[Start of section]
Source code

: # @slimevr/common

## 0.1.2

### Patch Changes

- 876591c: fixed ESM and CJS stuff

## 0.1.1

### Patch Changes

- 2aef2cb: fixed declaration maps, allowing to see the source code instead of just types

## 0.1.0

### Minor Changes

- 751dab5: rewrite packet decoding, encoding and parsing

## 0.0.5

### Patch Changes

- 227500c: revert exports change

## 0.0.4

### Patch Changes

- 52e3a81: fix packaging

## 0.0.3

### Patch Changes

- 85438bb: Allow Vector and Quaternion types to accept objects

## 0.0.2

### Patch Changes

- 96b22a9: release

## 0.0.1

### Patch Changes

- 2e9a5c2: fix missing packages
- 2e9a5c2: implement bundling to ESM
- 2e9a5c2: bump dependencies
[End of section]
TO DO:
Transcribe exactly the line containing "- 96b22a9: release" and all remaining lines of the material, ending with the last one.

RESPONSE:
- 96b22a9: release

## 0.0.1

### Patch Changes

- 2e9a5c2: fix missing packages
- 2e9a5c2: implement bundling to ESM
- 2e9a5c2: bump dependencies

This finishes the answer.